Thank you very much.
Unfortunately, I wasn't here for your presentation, but I read it last night. I could actually relate to it, having worked in a workplace where I was sexually harassed.
I worked for probation and parole services, and I remember when the mandate came in for harassment training and everybody had to take it. I remember going to this one institution for that training and someone walked in and said, “I'm not sitting beside that person,” and took their chair and moved it away. I know how it feels and how that other person must have felt. Here we were in a harassment training course. It was already there and that poisoned environment just continued to build.
We know that it's not just the employees who need to take this training. Supervisors, managers, and everyone in the workplace should take these courses. Regardless of whether someone has taken a course or not, we continue to see these events take place.

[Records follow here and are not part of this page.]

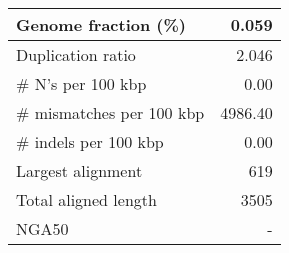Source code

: \documentclass[12pt,a4paper]{article}
\begin{document}
\begin{table}[ht]
\begin{center}
\begin{tabular}{|l*{1}{|r}|}
Genome fraction (\%) & 0.059 \\ \hline
Duplication ratio & 2.046 \\ \hline
\# N's per 100 kbp & 0.00 \\ \hline
\# mismatches per 100 kbp & 4986.40 \\ \hline
\# indels per 100 kbp & 0.00 \\ \hline
Largest alignment & 619 \\ \hline
Total aligned length & 3505 \\ \hline
NGA50 & - \\ \hline
\end{tabular}
\end{center}
\end{table}
\end{document}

With the recent story that broke involving Staff Sergeant Caroline O'Farrell, we see it's the same thing again. You and she had repeatedly mentioned this to your superiors and very little action was taken, or if action was taken, the victim was actually victimized again.
Many experts have agreed that one of the first barriers to reporting sexual harassment in the workplace is the fear of retaliation, which you have talked about, as has the staff sergeant. In the RCMP, have you seen the existence of a mechanism, effective or not, that aims to avoid and prevent reprisals? I am wondering if you have seen something like that.